Now, of course, a fourth generation is growing up, more of whom in the scheme of nature are likely to live as long, and even longer, than the great grandparents, who some may just remember when they reach adulthood. By then, those lives and memories will be part of the history of India. This last, of my lifetime at least, generation is growing up in a transformed world and an India so different from one a hundred years ago as to be almost unrecognizable except in areas remote from the big cities. The poor, after all, are still poor, poorer it appears than before in comparison to so much wealth now on show amongst glittery communities for whom pointless conspicuous consumption has become a life statement.

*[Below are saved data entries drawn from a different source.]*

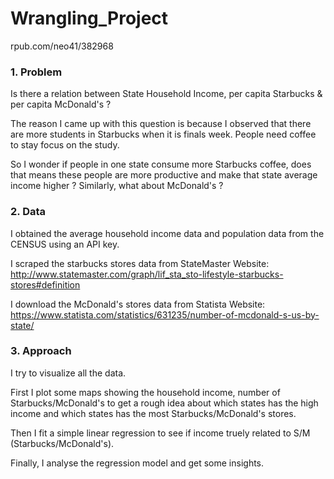 # Wrangling_Project
rpub.com/neo41/382968

### 1. Problem   
Is there a relation between State Household Income, per capita Starbucks & per capita McDonald's ?  

The reason I came up with this question is because I observed that there are more students in Starbucks when it is finals week. People need coffee to stay focus on the study.    

So I wonder if people in one state consume more Starbucks coffee, does that means these people are more productive and make that state average income higher ? Similarly, what about McDonald's ?

### 2. Data
I obtained the average household income data and population data from the CENSUS using an API key.   

I scraped the starbucks stores data from StateMaster Website:  
http://www.statemaster.com/graph/lif_sta_sto-lifestyle-starbucks-stores#definition   

I download the McDonald's stores data from Statista Website:    
https://www.statista.com/statistics/631235/number-of-mcdonald-s-us-by-state/   

### 3. Approach
I try to visualize all the data.    

First I plot some maps showing the household income, number of Starbucks/McDonald's to get a rough idea about which states has the high income and which states has the most Starbucks/McDonald's stores.   

Then I fit a simple linear regression to see if income truely related to S/M (Starbucks/McDonald's).    

Finally, I analyse the regression model and get some insights.

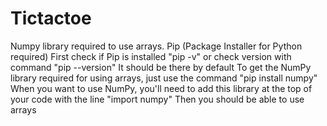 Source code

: # Tictactoe

Numpy library required to use arrays.
Pip (Package Installer for Python required)
First check if Pip is installed "pip -v" or check version with command "pip --version"
It should be there by default
To get the NumPy library required for using arrays, just use the command "pip install numpy"
When you want to use NumPy, you'll need to add this library at the top of your code with the line
"import numpy"
Then you should be able to use arrays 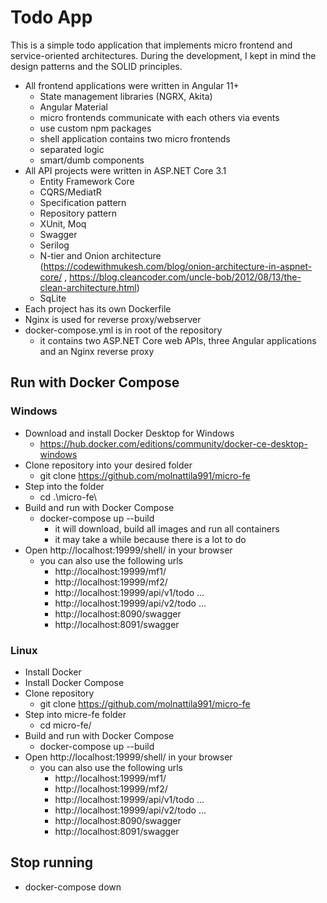 # Todo App
This is a simple todo application that implements micro frontend and service-oriented architectures. During the development, I kept in mind the design patterns and the SOLID principles.
- All frontend applications were written in Angular 11+
    - State management libraries (NGRX, Akita)   
    - Angular Material
    - micro frontends communicate with each others via events
    - use custom npm packages
    - shell application contains two micro frontends
    - separated logic
    - smart/dumb components
- All API projects were written in ASP.NET Core 3.1
    - Entity Framework Core
    - CQRS/MediatR
    - Specification pattern
    - Repository pattern
    - XUnit, Moq
    - Swagger
    - Serilog
    - N-tier and Onion architecture (https://codewithmukesh.com/blog/onion-architecture-in-aspnet-core/ , https://blog.cleancoder.com/uncle-bob/2012/08/13/the-clean-architecture.html)
    - SqLite
- Each project has its own Dockerfile
- Nginx is used for reverse proxy/webserver
- docker-compose.yml is in root of the repository
    - it contains two ASP.NET Core web APIs, three Angular applications and an Nginx reverse proxy

## Run with Docker Compose
### Windows
- Download and install Docker Desktop for Windows 
    - https://hub.docker.com/editions/community/docker-ce-desktop-windows
- Clone repository into your desired folder
    - git clone https://github.com/molnattila991/micro-fe 
- Step into the folder
    - cd .\micro-fe\
- Build and run with Docker Compose
    - docker-compose up --build
        - it will download, build all images and run all containers
        - it may take a while because there is a lot to do
- Open http://localhost:19999/shell/ in your browser
    - you can also use the following urls
        - http://localhost:19999/mf1/
        - http://localhost:19999/mf2/
        - http://localhost:19999/api/v1/todo ...
        - http://localhost:19999/api/v2/todo ...
        - http://localhost:8090/swagger
        - http://localhost:8091/swagger
### Linux
- Install Docker
- Install Docker Compose
- Clone repository
    - git clone https://github.com/molnattila991/micro-fe
- Step into micre-fe folder
    - cd micro-fe/
- Build and run with Docker Compose
    - docker-compose up --build
- Open http://localhost:19999/shell/ in your browser
    - you can also use the following urls
        - http://localhost:19999/mf1/
        - http://localhost:19999/mf2/
        - http://localhost:19999/api/v1/todo ...
        - http://localhost:19999/api/v2/todo ...
        - http://localhost:8090/swagger
        - http://localhost:8091/swagger

## Stop running
- docker-compose down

But this is not a piece about the poor but rather about those rich in mind whose aspirations also included the masses, whatever the caste and creed. Their message has been dissipated or, where remembered, seen as impossible against a political background that is also more about personal wealth than public welfare. Will the fourth generation have the time in a busy life to stop and remember what their great grandparents fought for? It is possible. They have a heritage that now includes both mental and monetary wealth to provide the security and the self-confidence needed to look backwards as well as forward. They have the safety net from which to launch change without fear.
The remaining question is whether they will have the will, and there one can only hope. One can hope too that they may go beyond their parents’ aspirations to greater material wealth and look back to their great grandparents’ aspirations for a better country and lifestyle for all. They can re-engage with, and force change in, the governance of the country. They may be the next turning point. They could be the ones who will understand and build on the heritage while cauterizing the horrors of a century or so and three earlier generations. They could be the ones, uncorrupted and incorruptible, who will see India in all its richness of colour and culture rise undimmed by endless scandal. With its huge, essentially-creative and potentially extraordinarily motivated and skilled population India, should be one of the great powers in the next hundred years but not until its feet are cleaned of the present mire.